Transformers 3 production wants Uncle Sam to let it film at the National Mall but the National Park Service is rejecting most of the offers according to The Washington Post. The cause - the action sequences. Production had intended to spend around 14 days shooting in the Washington, DC area but negotiations with what production can and cannot do around the historic location could reduce that number to as low as three days.
Paramount spokeswoman Gabriela Gutentag said with negotiations ongoing, she did not know how many days the company would end up filming in D.C. "We've gone from two weeks to 10 days to three days to seven days; I don't really know," she said.

Bill Line, Park Service spokesman, said the producers "have asked to do some things that simply are not done on the National Mall," among them staging a "car race" along the Mall's gravel paths and flooding it with artificial light in order to shoot at night.

"A lot of this could be more appropriately shot in a Hollywood studio," Line said. "The National Mall is not an area in which Americans come to see high-tech action movies being shot."

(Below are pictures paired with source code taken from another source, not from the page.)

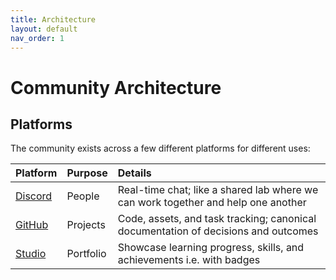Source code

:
 ```yaml
---
title: Architecture
layout: default
nav_order: 1
---
```


# Community Architecture

## Platforms

The community exists across a few different platforms for different uses:

Platform  | Purpose   | Details
:-------- | :-------- | :----------
[Discord] | People    | Real-time chat; like a shared lab where we can work together and help one another
[GitHub]  | Projects  | Code, assets, and task tracking; canonical documentation of decisions and outcomes
[Studio]  | Portfolio | Showcase learning progress, skills, and achievements i.e. with badges

[GitHub]: https://github.org/Endless-Access-Community
[Discord]: https://discord.gg/joinendless
[Studio]: https://studio.endlessstudios.com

Kathy Hollinger, director of the D.C. Office of Motion Picture and Television Development, acknowledged that the plans amounted to "a lot more than D.C. has ever been accustomed to in terms of scale and impact," including, for instance, simulated explosions and pyrotechnics at locations along Pennsylvania and Independence avenues.

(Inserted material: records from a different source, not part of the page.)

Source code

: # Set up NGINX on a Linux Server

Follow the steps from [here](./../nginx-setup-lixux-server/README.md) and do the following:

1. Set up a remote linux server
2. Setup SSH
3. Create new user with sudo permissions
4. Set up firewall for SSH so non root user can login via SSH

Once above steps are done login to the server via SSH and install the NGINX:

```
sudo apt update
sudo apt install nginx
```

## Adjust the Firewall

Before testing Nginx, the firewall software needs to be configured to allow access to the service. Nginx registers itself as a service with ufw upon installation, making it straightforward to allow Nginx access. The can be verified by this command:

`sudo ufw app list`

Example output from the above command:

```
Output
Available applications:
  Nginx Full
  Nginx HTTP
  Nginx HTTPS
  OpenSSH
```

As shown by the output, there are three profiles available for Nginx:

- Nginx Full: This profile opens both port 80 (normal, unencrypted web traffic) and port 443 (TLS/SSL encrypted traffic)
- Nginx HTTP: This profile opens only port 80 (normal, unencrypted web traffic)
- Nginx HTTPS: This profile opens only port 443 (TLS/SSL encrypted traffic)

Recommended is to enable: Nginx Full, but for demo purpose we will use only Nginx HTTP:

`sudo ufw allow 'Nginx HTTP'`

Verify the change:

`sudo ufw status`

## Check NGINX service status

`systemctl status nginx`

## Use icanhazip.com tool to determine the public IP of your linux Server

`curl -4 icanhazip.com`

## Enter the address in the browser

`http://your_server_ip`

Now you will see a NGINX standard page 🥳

"The robots will be here," she said. "It's not like they're going to be building and having these little miniature Transformers running around and then make them look real with CGI effects afterward."
I have no idea what she means by "The robots will be here." The phrasing makes me thing Hollinger thinks real scale models will be at the site. The National Mall is the core area of Washington, DC that most people think of when they visit the Capital which extends from the Lincoln Memorial to the United States Capitol Building. In between you have the Washington Monument, Reflecting Pool, Vietnam Memorial, multiple Smithsonian Museums and more. Net result is you are talking wall to wall national monuments and historical grounds.

As a result, I think the real issue is security as a film production brings with an influx of technical people that will want access to or film very near national monuments with a desire to set off explosives. From a security perspective it’s just a major nightmare to deal with. Just as bad, what if something goes wrong and a historical monument is damaged. While the idea of Transformers trashing Washington, DC would probably be visually exciting, I can see why the National Park Services is reluctant to take the risk. If things go right, pat back all around. If they go wrong, it will be pink slips instead.